The trick to this bread is the heat of the oven.  Just as the best thin crust pizzas are cooked at a high temperature in a pre-heated oven, farinata requires a pre-heated dish for baking.  By placing a cast iron skillet in the oven while it heats, you create a gloriously hot baking surface (like the brick in a pizza oven).  When the batter is poured into the hot pan, the bottom and edges cook almost immediately for a wonderful crispy base.  Meanwhile, the batter inside bakes at a slower rate, creating a tender and chewy top that just begs to be eaten.

Never one to put a good rooftop garden to waste, I have amped up the rosemary in my take on the traditional recipe to make the fresh herbs really sing alongside the salt and pepper.  Here we're taking the ultimate trashy international approach by serving an Italian classic along side barbecue ribs, but you can also serve this as an incredibly classy appetizer with slices of fresh parmigiano reggiano, prosciutto and olives.
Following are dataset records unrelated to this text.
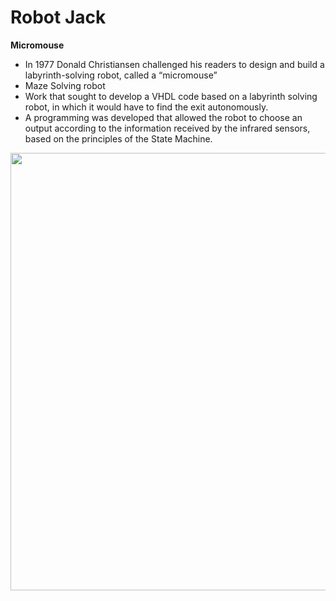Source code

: # Robot Jack
**Micromouse**
* In 1977 Donald Christiansen challenged his readers to design and build a labyrinth-solving robot, called a “micromouse”
* Maze Solving robot
* Work that sought to develop a VHDL code based on a labyrinth solving robot, in which it would have to find the exit autonomously. 
* A programming was developed that allowed the robot to choose an output according to the information received by the infrared sensors, based on the principles of the State Machine.
<div align="center">
<img src="https://user-images.githubusercontent.com/79164935/164305815-8136aa3d-9763-48a2-90da-01e905c224f6.jpg" width="700px" />
</div>
 

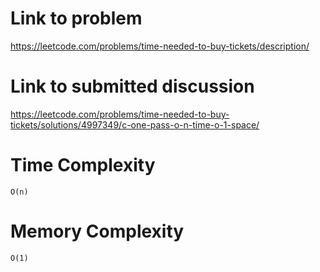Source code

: # Link to problem
https://leetcode.com/problems/time-needed-to-buy-tickets/description/

# Link to submitted discussion
https://leetcode.com/problems/time-needed-to-buy-tickets/solutions/4997349/c-one-pass-o-n-time-o-1-space/

# Time Complexity
`O(n)`

# Memory Complexity
`O(1)`
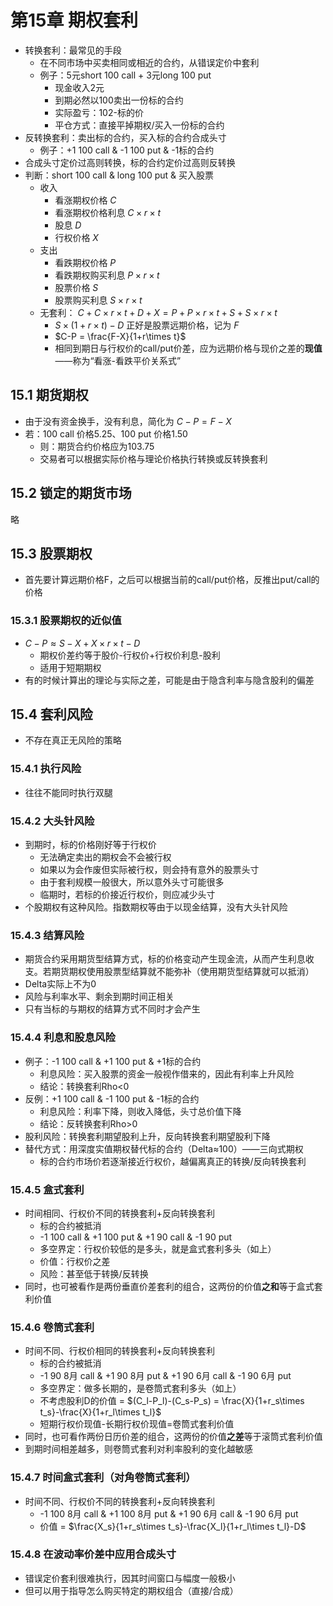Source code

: # 第15章 期权套利

* 转换套利：最常见的手段
  * 在不同市场中买卖相同或相近的合约，从错误定价中套利
  * 例子：5元short 100 call + 3元long 100 put
    * 现金收入2元
    * 到期必然以100卖出一份标的合约
    * 实际盈亏：102-标的价
    * 平仓方式：直接平掉期权/买入一份标的合约
* 反转换套利：卖出标的合约，买入标的合约合成头寸
  * 例子：+1 100 call & -1 100 put & -1标的合约
* 合成头寸定价过高则转换，标的合约定价过高则反转换
* 判断：short 100 call & long 100 put & 买入股票
  * 收入
    * 看涨期权价格 $C$
    * 看涨期权价格利息 $C\times r\times t$
    * 股息 $D$
    * 行权价格 $X$
  * 支出
    * 看跌期权价格 $P$
    * 看跌期权购买利息 $P\times r\times t$
    * 股票价格 $S$
    * 股票购买利息 $S\times r\times t$
  * 无套利： $C+C\times r\times t+D+X = P+P\times r\times t+S+S\times r\times t$
    * $S\times(1+r\times t)-D$ 正好是股票远期价格，记为 $F$
    * $C-P = \frac{F-X}{1+r\times t}$
    * 相同到期日与行权价的call/put价差，应为远期价格与现价之差的**现值**——称为“看涨-看跌平价关系式”

## 15.1 期货期权

* 由于没有资金换手，没有利息，简化为 $C-P=F-X$
* 若：100 call 价格5.25、100 put 价格1.50
  * 则：期货合约价格应为103.75
  * 交易者可以根据实际价格与理论价格执行转换或反转换套利

## 15.2 锁定的期货市场

略

## 15.3 股票期权

* 首先要计算远期价格F，之后可以根据当前的call/put价格，反推出put/call的价格

### 15.3.1 股票期权的近似值

* $C-P \approx S-X+X\times r\times t-D$
  * 期权价差约等于股价-行权价+行权价利息-股利
  * 适用于短期期权
* 有的时候计算出的理论与实际之差，可能是由于隐含利率与隐含股利的偏差

## 15.4 套利风险

* 不存在真正无风险的策略

### 15.4.1 执行风险

* 往往不能同时执行双腿

### 15.4.2 大头针风险

* 到期时，标的价格刚好等于行权价
  * 无法确定卖出的期权会不会被行权
  * 如果以为会作废但实际被行权，则会持有意外的股票头寸
  * 由于套利规模一般很大，所以意外头寸可能很多
  * 临期时，若标的价接近行权价，则应减少头寸
* 个股期权有这种风险。指数期权等由于以现金结算，没有大头针风险
  
### 15.4.3 结算风险

* 期货合约采用期货型结算方式，标的价格变动产生现金流，从而产生利息收支。若期货期权使用股票型结算就不能弥补（使用期货型结算就可以抵消）
* Delta实际上不为0
* 风险与利率水平、剩余到期时间正相关
* 只有当标的与期权的结算方式不同时才会产生

### 15.4.4 利息和股息风险

* 例子：-1 100 call & +1 100 put & +1标的合约
  * 利息风险：买入股票的资金一般视作借来的，因此有利率上升风险
  * 结论：转换套利Rho<0
* 反例：+1 100 call & -1 100 put & -1标的合约
  * 利息风险：利率下降，则收入降低，头寸总价值下降
  * 结论：反转换套利Rho>0
* 股利风险：转换套利期望股利上升，反向转换套利期望股利下降
* 替代方式：用深度实值期权替代标的合约（Delta≈100）——三向式期权
  * 标的合约市场价若逐渐接近行权价，越偏离真正的转换/反向转换套利

### 15.4.5 盒式套利

* 时间相同、行权价不同的转换套利+反向转换套利
  * 标的合约被抵消
  * -1 100 call & +1 100 put & +1 90 call & -1 90 put
  * 多空界定：行权价较低的是多头，就是盒式套利多头（如上）
  * 价值：行权价之差
  * 风险：甚至低于转换/反转换
* 同时，也可被看作是两份垂直价差套利的组合，这两份的价值**之和**等于盒式套利价值

### 15.4.6 卷筒式套利

* 时间不同、行权价相同的转换套利+反向转换套利
  * 标的合约被抵消
  * -1 90 8月 call & +1 90 8月 put & +1 90 6月 call & -1 90 6月 put
  * 多空界定：做多长期的，是卷筒式套利多头（如上）
  * 不考虑股利D的价值 = $(C_l-P_l)-(C_s-P_s) = \frac{X}{1+r_s\times t_s}-\frac{X}{1+r_l\times t_l}$
  * 短期行权价现值-长期行权价现值=卷筒式套利价值
* 同时，也可看作两份日历价差的组合，这两份的价值**之差**等于滚筒式套利价值
* 到期时间相差越多，则卷筒式套利对利率股利的变化越敏感

### 15.4.7 时间盒式套利（对角卷筒式套利）

* 时间不同、行权价不同的转换套利+反向转换套利
  * -1 100 8月 call & +1 100 8月 put & +1 90 6月 call & -1 90 6月 put
  * 价值 = $\frac{X_s}{1+r_s\times t_s}-\frac{X_l}{1+r_l\times t_l}-D$

### 15.4.8 在波动率价差中应用合成头寸

* 错误定价套利很难执行，因其时间窗口与幅度一般极小
* 但可以用于指导怎么购买特定的期权组合（直接/合成）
Ahhh....tastes just like Italy!

Rosemary & Olive Oil Farinata (serves 3-4)
  • 2 c warm water
  • 1 1/2 c garbanzo bean flour (a.k.a. gram or chickpea flour)
  • 1/2 tbs salt
  • 1 tbs rosemary, chopped
  • 5 tbs good quality olive oil, divided
  • fresh ground pepper, to garnish
Place the water in a medium mixing bowl.  Slowly add the garbanzo bean flour, whisking as your pour.  Continue to whisk until the mixture is well blended and foamy on top.  Set aside and let rest at room temp for 2 hours.

Place a 10-12 inch cast iron skillet in the oven and preheat to 450 degrees.  Once the oven reaches the correct temperature, let the pan sit for an additional 5 minutes to ensure it is well heated.

Use a spoon to skim all remaining foam off the top of the batter and discard.  Add the salt, rosemary and 3 tablespoons of the olive oil to the batter and whisk until well combined.  Remove the pan to the stove top.  Add the remaining 2 tablespoons of olive oil and immediately pour the batter into the hot pan.  Place back in the heated oven and bake until the crisped edges are pulling away from the pan and the top is lightly browned, about 20 minutes. 

Transfer the farinata from the pan to a wooden cutting board and garnish with the cracked pepper.  Let cool for about 10 minutes, then slice into wedges or strips.  Serve with fresh cheese, salami and prosciutto.  


  1. This sounds so delicious. I've never heard of it and don't remember seeing it in Italy but I've got to try it.

    1. Thanks Christie! We only came across it in Florence, but friends in Parma knew what we were talking about. Theirs was a bit thinner than ours, but otherwise the taste is spot on!